I would very much like to see some such facility in OCaml. How hard is it? I vaguely

remember some apparent problem with closures being allocated on the stack, but I

don’t recall the details.

 

John.

 


From: caml-list-bounces@yquem.inria.fr [mailto:caml-list-bounces@yquem.inria.fr] On Behalf Of Yaron Minsky
Sent: Thursday, April 12, 2007 4:52 PM
To: Jon Harrop
Cc: caml-list@yquem.inria.fr
Subject: Re: [Caml-list] Saving the OCaml interpreter state

 

You should check with someone who knows better, but I suspect that if you become a member of the OCaml consortium (which is fairly cheap) you would have the rights to do what you propose.

y

On 4/12/07, Jon Harrop <jon@ffconsultancy.com> wrote:

On Thursday 12 April 2007 16:53, Harrison, John R wrote:
> | A new version of Poly ML also doesn't have the persistent storage
>
> system.
>
> Thanks; I didn't know that, and it comes as quite a surprise given
> Poly's history.
>
> Still, my question about OCaml stands. More specifically, I want to
> know whether the facility to save and restore state doesn't exist
> because
>
>  * None of the main OCaml developers particularly care about it
>
> or
>
>  * There are non-trivial technical problems implementing it.

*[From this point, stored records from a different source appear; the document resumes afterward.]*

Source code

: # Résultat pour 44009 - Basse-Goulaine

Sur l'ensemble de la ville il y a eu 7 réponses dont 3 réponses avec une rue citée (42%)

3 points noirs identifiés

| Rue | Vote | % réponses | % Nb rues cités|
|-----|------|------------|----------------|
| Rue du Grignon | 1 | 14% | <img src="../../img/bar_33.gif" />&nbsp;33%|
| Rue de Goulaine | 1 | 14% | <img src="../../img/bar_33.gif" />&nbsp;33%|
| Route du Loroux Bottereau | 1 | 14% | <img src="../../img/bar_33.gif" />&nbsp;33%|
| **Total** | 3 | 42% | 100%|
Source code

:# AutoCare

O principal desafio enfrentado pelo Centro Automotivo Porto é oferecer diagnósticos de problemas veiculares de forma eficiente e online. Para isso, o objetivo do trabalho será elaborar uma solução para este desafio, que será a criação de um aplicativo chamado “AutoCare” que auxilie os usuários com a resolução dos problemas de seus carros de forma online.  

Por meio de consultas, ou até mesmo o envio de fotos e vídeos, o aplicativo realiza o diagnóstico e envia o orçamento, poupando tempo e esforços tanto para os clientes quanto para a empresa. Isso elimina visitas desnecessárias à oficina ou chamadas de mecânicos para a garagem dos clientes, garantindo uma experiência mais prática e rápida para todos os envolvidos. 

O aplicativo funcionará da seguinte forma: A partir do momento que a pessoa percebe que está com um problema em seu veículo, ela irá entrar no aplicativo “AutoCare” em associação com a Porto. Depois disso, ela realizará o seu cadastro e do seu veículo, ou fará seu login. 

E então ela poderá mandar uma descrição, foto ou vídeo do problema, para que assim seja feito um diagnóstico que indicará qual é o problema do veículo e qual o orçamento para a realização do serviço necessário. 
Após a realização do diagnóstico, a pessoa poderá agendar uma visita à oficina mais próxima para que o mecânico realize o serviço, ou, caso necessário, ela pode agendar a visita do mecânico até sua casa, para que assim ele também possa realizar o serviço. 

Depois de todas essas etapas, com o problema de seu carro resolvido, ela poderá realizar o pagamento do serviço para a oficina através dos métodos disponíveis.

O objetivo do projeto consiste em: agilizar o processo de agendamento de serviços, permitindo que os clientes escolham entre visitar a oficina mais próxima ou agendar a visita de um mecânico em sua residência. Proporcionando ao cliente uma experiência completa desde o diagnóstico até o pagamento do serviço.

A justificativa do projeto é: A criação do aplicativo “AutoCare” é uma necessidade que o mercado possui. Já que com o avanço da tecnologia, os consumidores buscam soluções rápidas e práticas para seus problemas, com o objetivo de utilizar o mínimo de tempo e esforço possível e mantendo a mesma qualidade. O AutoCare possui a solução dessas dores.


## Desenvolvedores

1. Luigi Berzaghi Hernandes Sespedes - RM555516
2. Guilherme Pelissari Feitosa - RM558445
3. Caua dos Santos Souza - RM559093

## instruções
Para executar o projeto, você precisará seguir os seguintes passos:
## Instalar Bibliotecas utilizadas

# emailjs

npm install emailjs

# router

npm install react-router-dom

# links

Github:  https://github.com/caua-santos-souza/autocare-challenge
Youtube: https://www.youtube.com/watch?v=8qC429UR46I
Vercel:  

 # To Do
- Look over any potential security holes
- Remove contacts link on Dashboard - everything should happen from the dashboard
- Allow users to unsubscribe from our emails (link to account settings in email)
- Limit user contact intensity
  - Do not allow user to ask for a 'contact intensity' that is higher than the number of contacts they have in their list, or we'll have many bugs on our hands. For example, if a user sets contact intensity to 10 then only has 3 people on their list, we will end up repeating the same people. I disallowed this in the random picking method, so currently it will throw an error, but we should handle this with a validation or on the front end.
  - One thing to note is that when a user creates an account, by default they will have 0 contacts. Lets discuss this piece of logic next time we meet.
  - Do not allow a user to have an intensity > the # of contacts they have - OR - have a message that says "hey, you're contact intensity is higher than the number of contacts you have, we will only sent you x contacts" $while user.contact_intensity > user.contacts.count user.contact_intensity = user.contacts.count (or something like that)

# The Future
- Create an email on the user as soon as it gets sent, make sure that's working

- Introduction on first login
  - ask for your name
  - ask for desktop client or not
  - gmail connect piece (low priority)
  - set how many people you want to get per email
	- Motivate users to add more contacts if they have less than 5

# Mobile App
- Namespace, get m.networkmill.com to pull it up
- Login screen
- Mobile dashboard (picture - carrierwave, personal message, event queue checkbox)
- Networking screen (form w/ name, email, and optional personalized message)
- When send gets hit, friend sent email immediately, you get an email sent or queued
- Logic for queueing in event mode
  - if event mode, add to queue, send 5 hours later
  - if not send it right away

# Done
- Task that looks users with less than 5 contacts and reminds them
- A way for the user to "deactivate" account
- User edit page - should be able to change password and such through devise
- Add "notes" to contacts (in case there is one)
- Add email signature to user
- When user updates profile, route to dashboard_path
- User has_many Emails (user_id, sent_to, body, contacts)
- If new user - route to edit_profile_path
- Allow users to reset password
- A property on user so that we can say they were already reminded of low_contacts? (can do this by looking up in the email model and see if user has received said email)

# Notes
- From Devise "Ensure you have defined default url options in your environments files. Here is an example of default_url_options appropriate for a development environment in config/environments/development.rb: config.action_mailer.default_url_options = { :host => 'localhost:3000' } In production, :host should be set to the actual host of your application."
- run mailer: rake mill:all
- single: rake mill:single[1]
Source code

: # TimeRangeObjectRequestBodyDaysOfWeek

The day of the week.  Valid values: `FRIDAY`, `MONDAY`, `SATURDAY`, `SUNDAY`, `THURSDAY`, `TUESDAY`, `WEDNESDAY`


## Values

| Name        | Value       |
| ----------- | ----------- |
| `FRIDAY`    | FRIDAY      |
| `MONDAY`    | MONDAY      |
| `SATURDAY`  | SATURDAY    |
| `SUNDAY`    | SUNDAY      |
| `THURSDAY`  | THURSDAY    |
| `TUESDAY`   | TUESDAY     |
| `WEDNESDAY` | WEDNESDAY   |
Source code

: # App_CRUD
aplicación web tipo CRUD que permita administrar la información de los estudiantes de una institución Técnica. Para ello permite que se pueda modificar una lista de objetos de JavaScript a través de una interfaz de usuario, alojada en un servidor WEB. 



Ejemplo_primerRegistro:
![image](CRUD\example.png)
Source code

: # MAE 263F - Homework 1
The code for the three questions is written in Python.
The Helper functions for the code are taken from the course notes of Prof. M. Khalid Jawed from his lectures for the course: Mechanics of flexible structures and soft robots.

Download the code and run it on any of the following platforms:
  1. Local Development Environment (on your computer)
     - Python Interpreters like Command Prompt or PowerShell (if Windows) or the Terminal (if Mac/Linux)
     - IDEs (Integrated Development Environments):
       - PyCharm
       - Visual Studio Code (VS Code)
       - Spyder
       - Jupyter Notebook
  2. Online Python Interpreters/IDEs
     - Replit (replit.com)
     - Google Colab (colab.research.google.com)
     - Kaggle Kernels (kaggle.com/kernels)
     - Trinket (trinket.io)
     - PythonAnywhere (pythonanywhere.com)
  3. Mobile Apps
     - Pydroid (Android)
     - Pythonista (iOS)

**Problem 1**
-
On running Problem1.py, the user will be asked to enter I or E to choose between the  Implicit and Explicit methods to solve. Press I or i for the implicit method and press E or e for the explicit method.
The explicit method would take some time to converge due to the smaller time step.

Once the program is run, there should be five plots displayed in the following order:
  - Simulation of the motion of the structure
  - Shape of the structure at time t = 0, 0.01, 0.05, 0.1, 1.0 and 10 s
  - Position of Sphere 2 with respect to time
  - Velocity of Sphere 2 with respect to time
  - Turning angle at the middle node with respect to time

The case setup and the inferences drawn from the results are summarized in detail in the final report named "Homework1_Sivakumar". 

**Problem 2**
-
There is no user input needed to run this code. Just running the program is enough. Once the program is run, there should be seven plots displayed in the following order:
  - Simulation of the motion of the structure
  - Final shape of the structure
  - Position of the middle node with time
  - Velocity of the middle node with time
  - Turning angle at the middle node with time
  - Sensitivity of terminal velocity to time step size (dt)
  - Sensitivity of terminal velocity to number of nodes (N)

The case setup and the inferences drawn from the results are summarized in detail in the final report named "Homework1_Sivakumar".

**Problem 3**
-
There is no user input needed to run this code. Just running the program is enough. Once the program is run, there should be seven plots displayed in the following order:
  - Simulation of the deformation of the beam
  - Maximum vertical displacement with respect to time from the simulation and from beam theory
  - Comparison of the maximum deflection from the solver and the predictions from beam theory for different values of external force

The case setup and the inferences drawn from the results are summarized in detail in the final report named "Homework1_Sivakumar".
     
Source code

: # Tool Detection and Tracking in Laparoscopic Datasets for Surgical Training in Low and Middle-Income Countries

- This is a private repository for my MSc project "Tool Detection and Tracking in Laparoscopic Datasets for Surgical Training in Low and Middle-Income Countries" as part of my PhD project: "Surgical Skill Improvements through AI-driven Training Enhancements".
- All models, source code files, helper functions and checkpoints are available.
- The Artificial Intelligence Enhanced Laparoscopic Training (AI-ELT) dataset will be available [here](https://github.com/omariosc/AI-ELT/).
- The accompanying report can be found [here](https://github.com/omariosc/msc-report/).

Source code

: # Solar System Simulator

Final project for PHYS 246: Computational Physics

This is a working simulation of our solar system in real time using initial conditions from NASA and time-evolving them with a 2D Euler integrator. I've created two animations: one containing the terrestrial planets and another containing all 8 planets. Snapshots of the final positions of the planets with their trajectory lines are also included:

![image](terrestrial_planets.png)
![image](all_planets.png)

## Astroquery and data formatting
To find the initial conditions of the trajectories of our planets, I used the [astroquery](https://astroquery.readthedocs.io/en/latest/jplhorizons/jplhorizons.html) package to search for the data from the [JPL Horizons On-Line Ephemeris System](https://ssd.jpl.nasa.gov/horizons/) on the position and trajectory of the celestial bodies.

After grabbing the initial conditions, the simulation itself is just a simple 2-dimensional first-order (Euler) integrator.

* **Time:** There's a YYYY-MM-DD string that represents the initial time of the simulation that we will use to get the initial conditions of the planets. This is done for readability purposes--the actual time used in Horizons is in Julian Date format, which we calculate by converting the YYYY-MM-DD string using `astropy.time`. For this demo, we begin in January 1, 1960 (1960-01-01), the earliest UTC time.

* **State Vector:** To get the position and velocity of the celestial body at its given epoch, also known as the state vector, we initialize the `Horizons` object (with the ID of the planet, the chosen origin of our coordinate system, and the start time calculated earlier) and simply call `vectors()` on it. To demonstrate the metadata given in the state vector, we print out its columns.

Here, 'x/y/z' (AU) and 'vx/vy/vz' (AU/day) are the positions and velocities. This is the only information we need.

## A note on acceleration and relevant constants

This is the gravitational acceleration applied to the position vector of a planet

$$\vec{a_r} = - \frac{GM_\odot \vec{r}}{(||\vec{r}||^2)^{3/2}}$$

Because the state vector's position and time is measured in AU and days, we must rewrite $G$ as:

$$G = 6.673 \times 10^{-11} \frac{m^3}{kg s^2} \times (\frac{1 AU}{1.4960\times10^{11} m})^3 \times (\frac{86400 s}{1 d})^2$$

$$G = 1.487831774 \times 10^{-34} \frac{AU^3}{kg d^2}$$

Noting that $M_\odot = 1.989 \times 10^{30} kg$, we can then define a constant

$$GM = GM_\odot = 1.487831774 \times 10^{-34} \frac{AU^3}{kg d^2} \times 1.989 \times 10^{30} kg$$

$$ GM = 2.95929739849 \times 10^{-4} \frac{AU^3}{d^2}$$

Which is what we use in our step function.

Like Michael, I am also not going to answer your question (sorry!) but can I
just say that, as a commercial developer, there would be significant
incentive to write a killer IDE for OCaml if the current top-level was free
for commercial use, e.g. part of the stdlib.

Having been playing with F# recently, I'm starting to appreciate some of the
features afforded by a decent IDE. However, both OCaml and F# lack features
found in the other and, more importantly, lack many features that could be
hugely beneficial, particularly to users of the interactive systems.

Marshalling top-level state is one such feature.

--
Dr Jon D Harrop, Flying Frog Consultancy Ltd.